The difference between mold as a contamination risk and mycelium as a fabrication platform comes down to a single variable: control.
When that control is achieved, fungi are not merely decomposers. They are architects of form.
Common Fungal Species Referenced in This Article
Marquandomyces marquandii, Ganoderma lucidum, Pleurotus ostreatus, Phanerochaete chrysosporium, and Trametes versicolor are among the fungal species discussed in mycelium biomaterial research. These organisms vary significantly in growth behavior, structural output, and potential material applications.

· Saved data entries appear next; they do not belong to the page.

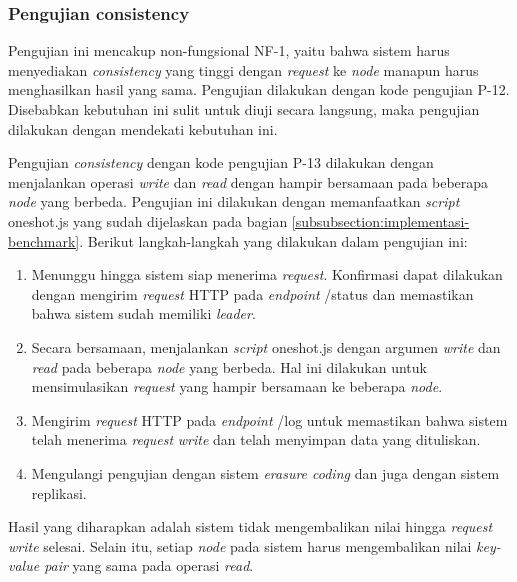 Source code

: \subsubsection{Pengujian consistency}
\label{subsubsection:pengujian-consistency}

Pengujian ini mencakup non-fungsional NF-1, yaitu bahwa sistem harus menyediakan \textit{consistency} yang tinggi dengan \textit{request} ke \textit{node} manapun harus menghasilkan hasil yang sama. Pengujian dilakukan dengan kode pengujian P-12. Disebabkan kebutuhan ini sulit untuk diuji secara langsung, maka pengujian dilakukan dengan mendekati kebutuhan ini. 


Pengujian \textit{consistency} dengan kode pengujian P-13 dilakukan dengan menjalankan operasi \textit{write} dan \textit{read} dengan hampir bersamaan pada beberapa \textit{node} yang berbeda. Pengujian ini dilakukan dengan memanfaatkan \textit{script} oneshot.js yang sudah dijelaskan pada bagian \ref{subsubsection:implementasi-benchmark}. Berikut langkah-langkah yang dilakukan dalam pengujian ini:

\begin{enumerate}
    \item Menunggu hingga sistem siap menerima \textit{request}. Konfirmasi dapat dilakukan dengan mengirim \textit{request} HTTP pada \textit{endpoint} /status dan memastikan bahwa sistem sudah memiliki \textit{leader}.
    \item Secara bersamaan, menjalankan \textit{script} oneshot.js dengan argumen \textit{write} dan \textit{read} pada beberapa \textit{node} yang berbeda. Hal ini dilakukan untuk mensimulasikan \textit{request} yang hampir bersamaan ke beberapa \textit{node}.
    \item Mengirim \textit{request} HTTP pada \textit{endpoint} /log untuk memastikan bahwa sistem telah menerima \textit{request} \textit{write} dan telah menyimpan data yang dituliskan.
    \item Mengulangi pengujian dengan sistem \textit{erasure coding} dan juga dengan sistem replikasi.
\end{enumerate}

Hasil yang diharapkan adalah sistem tidak mengembalikan nilai hingga \textit{request} \textit{write} selesai. Selain itu, setiap \textit{node} pada sistem harus mengembalikan nilai \textit{key-value pair} yang sama pada operasi \textit{read}.

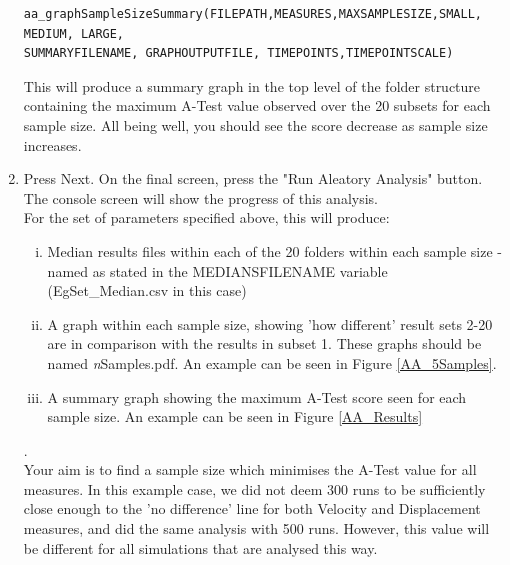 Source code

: \documentclass[a4paper,11pt]{article}
\begin{document}
\begin{enumerate}
\begin{verbatim}
aa_graphSampleSizeSummary(FILEPATH,MEASURES,MAXSAMPLESIZE,SMALL, MEDIUM, LARGE, 
SUMMARYFILENAME, GRAPHOUTPUTFILE, TIMEPOINTS,TIMEPOINTSCALE)
\end{verbatim}

This will produce a summary graph in the top level of the folder structure containing the maximum A-Test value observed over the 20 subsets for each sample size. All being well, you should see the score decrease as sample size increases.  \\

\item Press Next. On the final screen, press the "Run Aleatory Analysis" button. The console screen will show the progress of this analysis.
\\
For the set of parameters specified above, this will produce:
\begin{enumerate}[(i)]
\item Median results files within each of the 20 folders within each sample size - named as stated in the MEDIANSFILENAME variable (EgSet\_Median.csv in this case)
\item A graph within each sample size, showing 'how different' result sets 2-20 are in comparison with the results in subset 1.  These graphs should be named \textit{n}Samples.pdf. An example can be seen in Figure \ref{AA_5Samples}.
\item A summary graph showing the maximum A-Test score seen for each sample size. An example can be seen in Figure \ref{AA_Results}
\end{enumerate}. 
\\

Your aim is to find a sample size which minimises the A-Test value for all measures.  In this example case, we did not deem 300 runs to be sufficiently close enough to the 'no difference' line for both Velocity and Displacement measures, and did the same analysis with 500 runs.  However, this value will be different for all simulations that are analysed this way.


\end{enumerate}
\newpage 
\end{document}
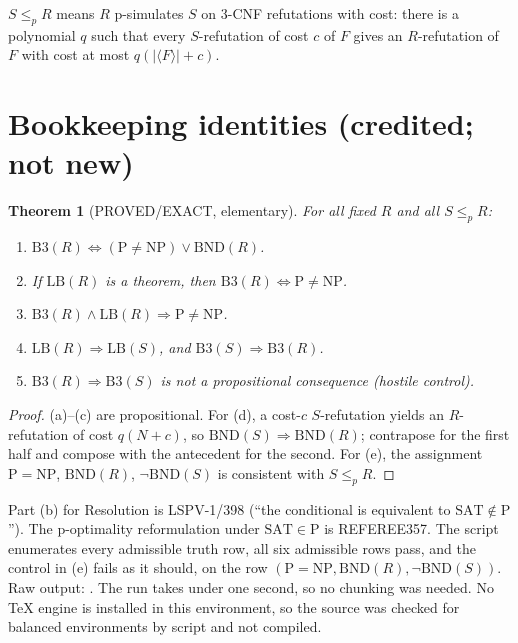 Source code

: \documentclass[11pt]{article}
\newtheorem{theorem}{Theorem}
\theoremstyle{definition}
\begin{document}
$S\le_p R$ means $R$ p-simulates $S$ on 3-CNF refutations with cost: there is
a polynomial $q$ such that every $S$-refutation of cost $c$ of $F$ gives an
$R$-refutation of $F$ with cost at most $q(|\langle F\rangle|+c)$.

\section{Bookkeeping identities (credited; not new)}
\begin{theorem}[PROVED/EXACT, elementary]\label{thm:book}
For all fixed $R$ and all $S\le_p R$:
\begin{enumerate}
\item[(a)] $\mathrm{B3}(R)\iff(\mathrm P\ne\mathrm{NP})\lor\mathrm{BND}(R)$.
\item[(b)] If $\mathrm{LB}(R)$ is a theorem, then $\mathrm{B3}(R)\iff\mathrm P\ne\mathrm{NP}$.
\item[(c)] $\mathrm{B3}(R)\land\mathrm{LB}(R)\Rightarrow\mathrm P\ne\mathrm{NP}$.
\item[(d)] $\mathrm{LB}(R)\Rightarrow\mathrm{LB}(S)$, and $\mathrm{B3}(S)\Rightarrow\mathrm{B3}(R)$.
\item[(e)] $\mathrm{B3}(R)\Rightarrow\mathrm{B3}(S)$ is \emph{not} a propositional consequence (hostile control).
\end{enumerate}
\end{theorem}
\begin{proof}
(a)--(c) are propositional. For (d), a cost-$c$ $S$-refutation yields an
$R$-refutation of cost $q(N+c)$, so $\mathrm{BND}(S)\Rightarrow\mathrm{BND}(R)$;
contrapose for the first half and compose with the antecedent for the
second. For (e), the assignment $\mathrm P=\mathrm{NP}$,
$\mathrm{BND}(R)$, $\neg\mathrm{BND}(S)$ is consistent with $S\le_p R$.
\end{proof}
Part (b) for Resolution is LSPV-1/398 (``the conditional is equivalent to
$\mathrm{SAT}\notin\mathrm P$''). The p-optimality reformulation under
$\mathrm{SAT}\in\mathrm P$ is REFEREE357. The script
 enumerates every
admissible truth row, all six admissible rows pass, and the control in (e)
fails as it should, on the row $(\mathrm P{=}\mathrm{NP},\mathrm{BND}(R),\neg\mathrm{BND}(S))$.
Raw output: .
The run takes under one second, so no chunking was needed. No TeX engine is installed in this environment, so the source was checked for balanced environments by script and not compiled.
\end{document}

FAQ: Mycelium Hydrogels and Biomedical Materials
Can mycelium be used as a medical material? Not yet in clinical settings. The M. marquandii hydrogel is a research prototype with promising properties that requires extensive testing before any biomedical application is possible.
Why is Marquandomyces marquandii suited for hydrogel formation? It is adapted to submerged cultivation, which helps it produce a hydrated, multilayered mycelium structure that overcomes the water-retention and hydrophobicity limitations of other mycelium-material fungi.
What does 83% water retention mean for a biomaterial? It means the material holds a large proportion of water within its structure, giving it softness and hydration levels that may be compatible with biological tissues.
How is a pure mycelium hydrogel different from a mycelium composite? A composite combines mycelium with plant fibers or agricultural substrates. A pure mycelium hydrogel is built from the fungal network alone, offering more controlled composition for advanced applications.
What is biofabrication? Biofabrication uses biological organisms or processes to produce materials or structures. Here, the fungus itself grows the layered matrix rather than requiring synthetic manufacturing steps.